■ **Task statement**: Quote exactly and only this range of lines in the data below: the line that holds "他在矿区深处发现了一道新近形" to the line that holds "黑暗瞬间吞噬了他，失重感让他", both included.
= = =
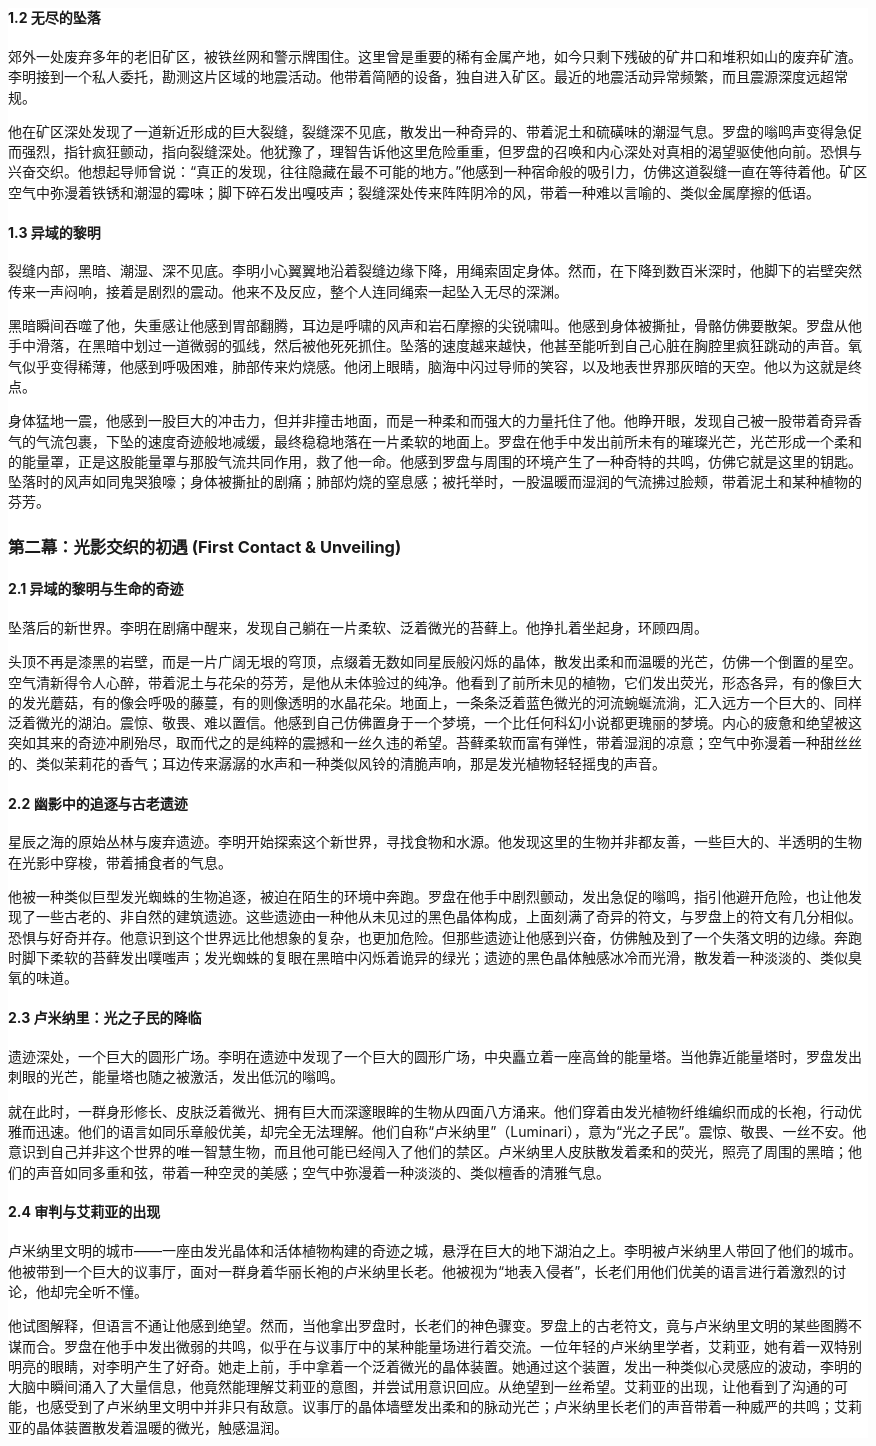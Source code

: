 #### 1.2 无尽的坠落

郊外一处废弃多年的老旧矿区，被铁丝网和警示牌围住。这里曾是重要的稀有金属产地，如今只剩下残破的矿井口和堆积如山的废弃矿渣。李明接到一个私人委托，勘测这片区域的地震活动。他带着简陋的设备，独自进入矿区。最近的地震活动异常频繁，而且震源深度远超常规。

他在矿区深处发现了一道新近形成的巨大裂缝，裂缝深不见底，散发出一种奇异的、带着泥土和硫磺味的潮湿气息。罗盘的嗡鸣声变得急促而强烈，指针疯狂颤动，指向裂缝深处。他犹豫了，理智告诉他这里危险重重，但罗盘的召唤和内心深处对真相的渴望驱使他向前。恐惧与兴奋交织。他想起导师曾说：“真正的发现，往往隐藏在最不可能的地方。”他感到一种宿命般的吸引力，仿佛这道裂缝一直在等待着他。矿区空气中弥漫着铁锈和潮湿的霉味；脚下碎石发出嘎吱声；裂缝深处传来阵阵阴冷的风，带着一种难以言喻的、类似金属摩擦的低语。

#### 1.3 异域的黎明

裂缝内部，黑暗、潮湿、深不见底。李明小心翼翼地沿着裂缝边缘下降，用绳索固定身体。然而，在下降到数百米深时，他脚下的岩壁突然传来一声闷响，接着是剧烈的震动。他来不及反应，整个人连同绳索一起坠入无尽的深渊。

黑暗瞬间吞噬了他，失重感让他感到胃部翻腾，耳边是呼啸的风声和岩石摩擦的尖锐啸叫。他感到身体被撕扯，骨骼仿佛要散架。罗盘从他手中滑落，在黑暗中划过一道微弱的弧线，然后被他死死抓住。坠落的速度越来越快，他甚至能听到自己心脏在胸腔里疯狂跳动的声音。氧气似乎变得稀薄，他感到呼吸困难，肺部传来灼烧感。他闭上眼睛，脑海中闪过导师的笑容，以及地表世界那灰暗的天空。他以为这就是终点。

身体猛地一震，他感到一股巨大的冲击力，但并非撞击地面，而是一种柔和而强大的力量托住了他。他睁开眼，发现自己被一股带着奇异香气的气流包裹，下坠的速度奇迹般地减缓，最终稳稳地落在一片柔软的地面上。罗盘在他手中发出前所未有的璀璨光芒，光芒形成一个柔和的能量罩，正是这股能量罩与那股气流共同作用，救了他一命。他感到罗盘与周围的环境产生了一种奇特的共鸣，仿佛它就是这里的钥匙。坠落时的风声如同鬼哭狼嚎；身体被撕扯的剧痛；肺部灼烧的窒息感；被托举时，一股温暖而湿润的气流拂过脸颊，带着泥土和某种植物的芬芳。

### 第二幕：光影交织的初遇 (First Contact & Unveiling)

#### 2.1 异域的黎明与生命的奇迹

坠落后的新世界。李明在剧痛中醒来，发现自己躺在一片柔软、泛着微光的苔藓上。他挣扎着坐起身，环顾四周。

头顶不再是漆黑的岩壁，而是一片广阔无垠的穹顶，点缀着无数如同星辰般闪烁的晶体，散发出柔和而温暖的光芒，仿佛一个倒置的星空。空气清新得令人心醉，带着泥土与花朵的芬芳，是他从未体验过的纯净。他看到了前所未见的植物，它们发出荧光，形态各异，有的像巨大的发光蘑菇，有的像会呼吸的藤蔓，有的则像透明的水晶花朵。地面上，一条条泛着蓝色微光的河流蜿蜒流淌，汇入远方一个巨大的、同样泛着微光的湖泊。震惊、敬畏、难以置信。他感到自己仿佛置身于一个梦境，一个比任何科幻小说都更瑰丽的梦境。内心的疲惫和绝望被这突如其来的奇迹冲刷殆尽，取而代之的是纯粹的震撼和一丝久违的希望。苔藓柔软而富有弹性，带着湿润的凉意；空气中弥漫着一种甜丝丝的、类似茉莉花的香气；耳边传来潺潺的水声和一种类似风铃的清脆声响，那是发光植物轻轻摇曳的声音。

#### 2.2 幽影中的追逐与古老遗迹

星辰之海的原始丛林与废弃遗迹。李明开始探索这个新世界，寻找食物和水源。他发现这里的生物并非都友善，一些巨大的、半透明的生物在光影中穿梭，带着捕食者的气息。

他被一种类似巨型发光蜘蛛的生物追逐，被迫在陌生的环境中奔跑。罗盘在他手中剧烈颤动，发出急促的嗡鸣，指引他避开危险，也让他发现了一些古老的、非自然的建筑遗迹。这些遗迹由一种他从未见过的黑色晶体构成，上面刻满了奇异的符文，与罗盘上的符文有几分相似。恐惧与好奇并存。他意识到这个世界远比他想象的复杂，也更加危险。但那些遗迹让他感到兴奋，仿佛触及到了一个失落文明的边缘。奔跑时脚下柔软的苔藓发出噗嗤声；发光蜘蛛的复眼在黑暗中闪烁着诡异的绿光；遗迹的黑色晶体触感冰冷而光滑，散发着一种淡淡的、类似臭氧的味道。

#### 2.3 卢米纳里：光之子民的降临

遗迹深处，一个巨大的圆形广场。李明在遗迹中发现了一个巨大的圆形广场，中央矗立着一座高耸的能量塔。当他靠近能量塔时，罗盘发出刺眼的光芒，能量塔也随之被激活，发出低沉的嗡鸣。

就在此时，一群身形修长、皮肤泛着微光、拥有巨大而深邃眼眸的生物从四面八方涌来。他们穿着由发光植物纤维编织而成的长袍，行动优雅而迅速。他们的语言如同乐章般优美，却完全无法理解。他们自称“卢米纳里”（Luminari），意为“光之子民”。震惊、敬畏、一丝不安。他意识到自己并非这个世界的唯一智慧生物，而且他可能已经闯入了他们的禁区。卢米纳里人皮肤散发着柔和的荧光，照亮了周围的黑暗；他们的声音如同多重和弦，带着一种空灵的美感；空气中弥漫着一种淡淡的、类似檀香的清雅气息。

#### 2.4 审判与艾莉亚的出现

卢米纳里文明的城市——一座由发光晶体和活体植物构建的奇迹之城，悬浮在巨大的地下湖泊之上。李明被卢米纳里人带回了他们的城市。他被带到一个巨大的议事厅，面对一群身着华丽长袍的卢米纳里长老。他被视为“地表入侵者”，长老们用他们优美的语言进行着激烈的讨论，他却完全听不懂。

他试图解释，但语言不通让他感到绝望。然而，当他拿出罗盘时，长老们的神色骤变。罗盘上的古老符文，竟与卢米纳里文明的某些图腾不谋而合。罗盘在他手中发出微弱的共鸣，似乎在与议事厅中的某种能量场进行着交流。一位年轻的卢米纳里学者，艾莉亚，她有着一双特别明亮的眼睛，对李明产生了好奇。她走上前，手中拿着一个泛着微光的晶体装置。她通过这个装置，发出一种类似心灵感应的波动，李明的大脑中瞬间涌入了大量信息，他竟然能理解艾莉亚的意图，并尝试用意识回应。从绝望到一丝希望。艾莉亚的出现，让他看到了沟通的可能，也感受到了卢米纳里文明中并非只有敌意。议事厅的晶体墙壁发出柔和的脉动光芒；卢米纳里长老们的声音带着一种威严的共鸣；艾莉亚的晶体装置散发着温暖的微光，触感温润。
= = =
■ **Exercise output**:
他在矿区深处发现了一道新近形成的巨大裂缝，裂缝深不见底，散发出一种奇异的、带着泥土和硫磺味的潮湿气息。罗盘的嗡鸣声变得急促而强烈，指针疯狂颤动，指向裂缝深处。他犹豫了，理智告诉他这里危险重重，但罗盘的召唤和内心深处对真相的渴望驱使他向前。恐惧与兴奋交织。他想起导师曾说：“真正的发现，往往隐藏在最不可能的地方。”他感到一种宿命般的吸引力，仿佛这道裂缝一直在等待着他。矿区空气中弥漫着铁锈和潮湿的霉味；脚下碎石发出嘎吱声；裂缝深处传来阵阵阴冷的风，带着一种难以言喻的、类似金属摩擦的低语。

#### 1.3 异域的黎明

裂缝内部，黑暗、潮湿、深不见底。李明小心翼翼地沿着裂缝边缘下降，用绳索固定身体。然而，在下降到数百米深时，他脚下的岩壁突然传来一声闷响，接着是剧烈的震动。他来不及反应，整个人连同绳索一起坠入无尽的深渊。

黑暗瞬间吞噬了他，失重感让他感到胃部翻腾，耳边是呼啸的风声和岩石摩擦的尖锐啸叫。他感到身体被撕扯，骨骼仿佛要散架。罗盘从他手中滑落，在黑暗中划过一道微弱的弧线，然后被他死死抓住。坠落的速度越来越快，他甚至能听到自己心脏在胸腔里疯狂跳动的声音。氧气似乎变得稀薄，他感到呼吸困难，肺部传来灼烧感。他闭上眼睛，脑海中闪过导师的笑容，以及地表世界那灰暗的天空。他以为这就是终点。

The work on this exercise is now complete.